Leave out all images and set down the records exactly as given.

◆ ◆ ◆ ◆

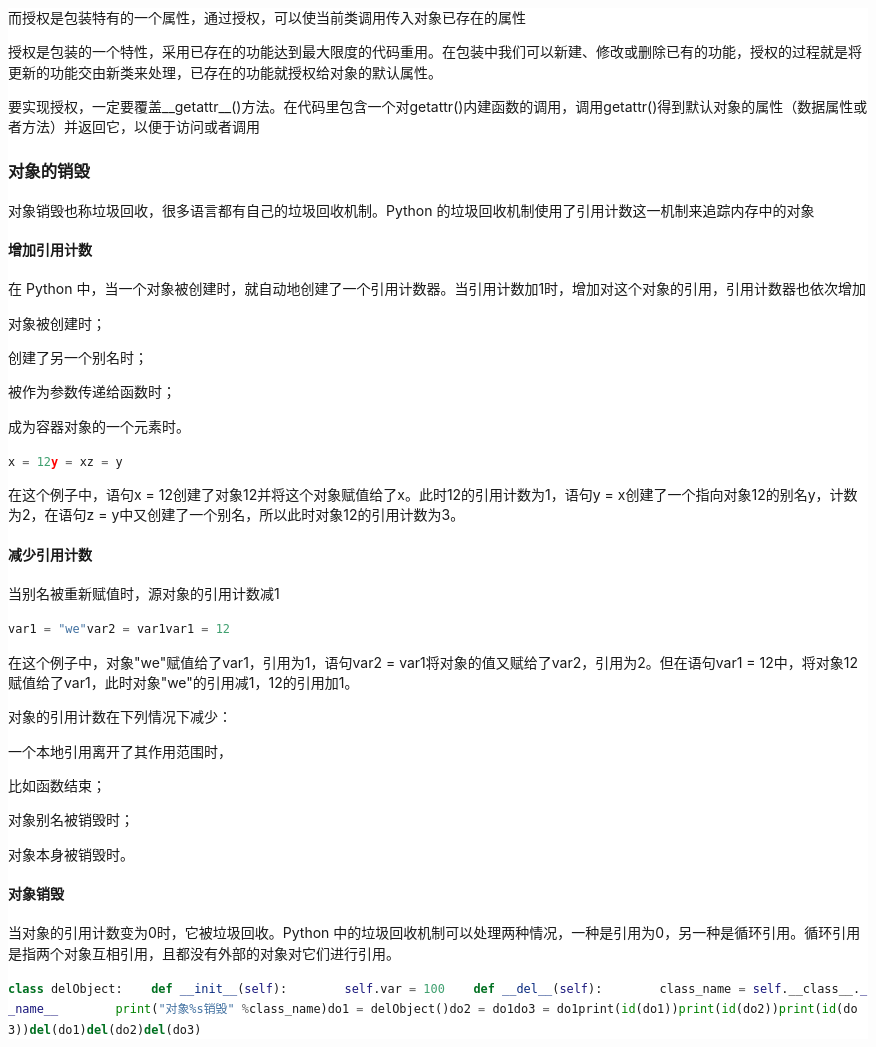 而授权是包装特有的一个属性，通过授权，可以使当前类调用传入对象已存在的属性

授权是包装的一个特性，采用已存在的功能达到最大限度的代码重用。在包装中我们可以新建、修改或删除已有的功能，授权的过程就是将更新的功能交由新类来处理，已存在的功能就授权给对象的默认属性。

要实现授权，一定要覆盖\_\_getattr\_\_()方法。在代码里包含一个对getattr()内建函数的调用，调用getattr()得到默认对象的属性（数据属性或者方法）并返回它，以便于访问或者调用

### 对象的销毁

对象销毁也称垃圾回收，很多语言都有自己的垃圾回收机制。Python 的垃圾回收机制使用了引用计数这一机制来追踪内存中的对象

#### 增加引用计数

在 Python 中，当一个对象被创建时，就自动地创建了一个引用计数器。当引用计数加1时，增加对这个对象的引用，引用计数器也依次增加

对象被创建时；

创建了另一个别名时；

被作为参数传递给函数时；

成为容器对象的一个元素时。


```python
x = 12y = xz = y
```

在这个例子中，语句x = 12创建了对象12并将这个对象赋值给了x。此时12的引用计数为1，语句y = x创建了一个指向对象12的别名y，计数为2，在语句z = y中又创建了一个别名，所以此时对象12的引用计数为3。

#### 减少引用计数


当别名被重新赋值时，源对象的引用计数减1


```python
var1 = "we"var2 = var1var1 = 12
```

在这个例子中，对象"we"赋值给了var1，引用为1，语句var2 = var1将对象的值又赋给了var2，引用为2。但在语句var1 = 12中，将对象12赋值给了var1，此时对象"we"的引用减1，12的引用加1。

对象的引用计数在下列情况下减少：

一个本地引用离开了其作用范围时，

比如函数结束；

对象别名被销毁时；

对象本身被销毁时。

#### 对象销毁

当对象的引用计数变为0时，它被垃圾回收。Python 中的垃圾回收机制可以处理两种情况，一种是引用为0，另一种是循环引用。循环引用是指两个对象互相引用，且都没有外部的对象对它们进行引用。


```python
class delObject:    def __init__(self):        self.var = 100    def __del__(self):        class_name = self.__class__.__name__        print("对象%s销毁" %class_name)do1 = delObject()do2 = do1do3 = do1print(id(do1))print(id(do2))print(id(do3))del(do1)del(do2)del(do3)
```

◆ ◆ ◆ ◆

Output —
 而授权是包装特有的一个属性，通过授权，可以使当前类调用传入对象已存在的属性

授权是包装的一个特性，采用已存在的功能达到最大限度的代码重用。在包装中我们可以新建、修改或删除已有的功能，授权的过程就是将更新的功能交由新类来处理，已存在的功能就授权给对象的默认属性。

要实现授权，一定要覆盖\_\_getattr\_\_()方法。在代码里包含一个对getattr()内建函数的调用，调用getattr()得到默认对象的属性（数据属性或者方法）并返回它，以便于访问或者调用

### 对象的销毁

对象销毁也称垃圾回收，很多语言都有自己的垃圾回收机制。Python 的垃圾回收机制使用了引用计数这一机制来追踪内存中的对象

#### 增加引用计数

在 Python 中，当一个对象被创建时，就自动地创建了一个引用计数器。当引用计数加1时，增加对这个对象的引用，引用计数器也依次增加

对象被创建时；

创建了另一个别名时；

被作为参数传递给函数时；

成为容器对象的一个元素时。


```python
x = 12y = xz = y
```

在这个例子中，语句x = 12创建了对象12并将这个对象赋值给了x。此时12的引用计数为1，语句y = x创建了一个指向对象12的别名y，计数为2，在语句z = y中又创建了一个别名，所以此时对象12的引用计数为3。

#### 减少引用计数


当别名被重新赋值时，源对象的引用计数减1


```python
var1 = "we"var2 = var1var1 = 12
```

在这个例子中，对象"we"赋值给了var1，引用为1，语句var2 = var1将对象的值又赋给了var2，引用为2。但在语句var1 = 12中，将对象12赋值给了var1，此时对象"we"的引用减1，12的引用加1。

对象的引用计数在下列情况下减少：

一个本地引用离开了其作用范围时，

比如函数结束；

对象别名被销毁时；

对象本身被销毁时。

#### 对象销毁

当对象的引用计数变为0时，它被垃圾回收。Python 中的垃圾回收机制可以处理两种情况，一种是引用为0，另一种是循环引用。循环引用是指两个对象互相引用，且都没有外部的对象对它们进行引用。


```python
class delObject:    def __init__(self):        self.var = 100    def __del__(self):        class_name = self.__class__.__name__        print("对象%s销毁" %class_name)do1 = delObject()do2 = do1do3 = do1print(id(do1))print(id(do2))print(id(do3))del(do1)del(do2)del(do3)
```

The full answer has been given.